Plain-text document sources
..............................

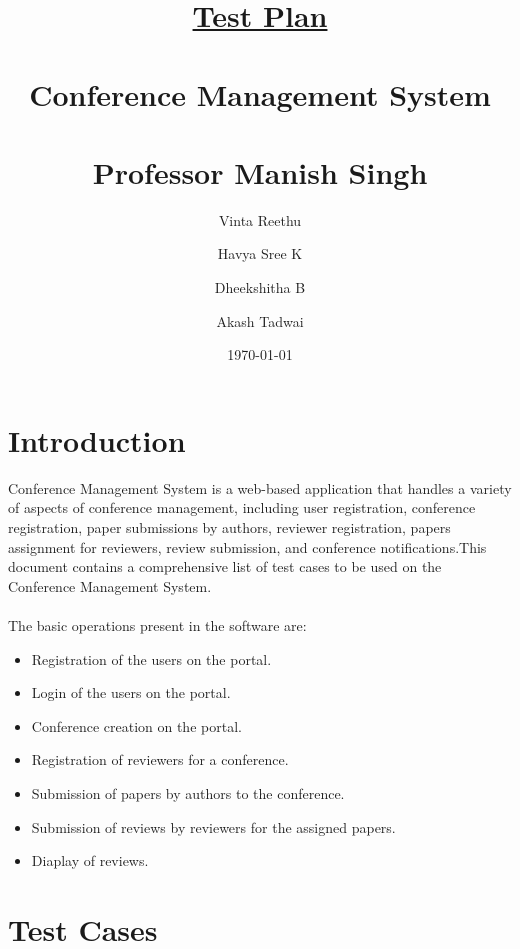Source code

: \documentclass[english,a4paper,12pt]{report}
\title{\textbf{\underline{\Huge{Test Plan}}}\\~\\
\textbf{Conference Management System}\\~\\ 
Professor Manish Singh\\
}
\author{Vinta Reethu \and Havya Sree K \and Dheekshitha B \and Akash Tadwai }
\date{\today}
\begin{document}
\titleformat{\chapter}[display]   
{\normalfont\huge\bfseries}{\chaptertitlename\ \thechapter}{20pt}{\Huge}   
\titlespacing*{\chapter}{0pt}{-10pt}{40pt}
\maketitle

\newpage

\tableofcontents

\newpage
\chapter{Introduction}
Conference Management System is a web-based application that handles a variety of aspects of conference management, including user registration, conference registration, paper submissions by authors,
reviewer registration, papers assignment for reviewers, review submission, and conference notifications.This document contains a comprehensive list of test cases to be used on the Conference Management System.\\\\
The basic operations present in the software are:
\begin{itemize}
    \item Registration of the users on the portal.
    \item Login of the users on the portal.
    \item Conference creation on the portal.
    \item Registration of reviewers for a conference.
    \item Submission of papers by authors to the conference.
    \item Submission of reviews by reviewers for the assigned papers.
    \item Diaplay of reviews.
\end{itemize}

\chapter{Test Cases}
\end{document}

..............................

Aim of the task
Would you output the data above exactly as written, but with no images?

The answer
Source code

: \documentclass[english,a4paper,12pt]{report}
\title{\textbf{\underline{\Huge{Test Plan}}}\\~\\
\textbf{Conference Management System}\\~\\ 
Professor Manish Singh\\
}
\author{Vinta Reethu \and Havya Sree K \and Dheekshitha B \and Akash Tadwai }
\date{\today}
\begin{document}
\titleformat{\chapter}[display]   
{\normalfont\huge\bfseries}{\chaptertitlename\ \thechapter}{20pt}{\Huge}   
\titlespacing*{\chapter}{0pt}{-10pt}{40pt}
\maketitle

\newpage

\tableofcontents

\newpage
\chapter{Introduction}
Conference Management System is a web-based application that handles a variety of aspects of conference management, including user registration, conference registration, paper submissions by authors,
reviewer registration, papers assignment for reviewers, review submission, and conference notifications.This document contains a comprehensive list of test cases to be used on the Conference Management System.\\\\
The basic operations present in the software are:
\begin{itemize}
    \item Registration of the users on the portal.
    \item Login of the users on the portal.
    \item Conference creation on the portal.
    \item Registration of reviewers for a conference.
    \item Submission of papers by authors to the conference.
    \item Submission of reviews by reviewers for the assigned papers.
    \item Diaplay of reviews.
\end{itemize}

\chapter{Test Cases}
\end{document}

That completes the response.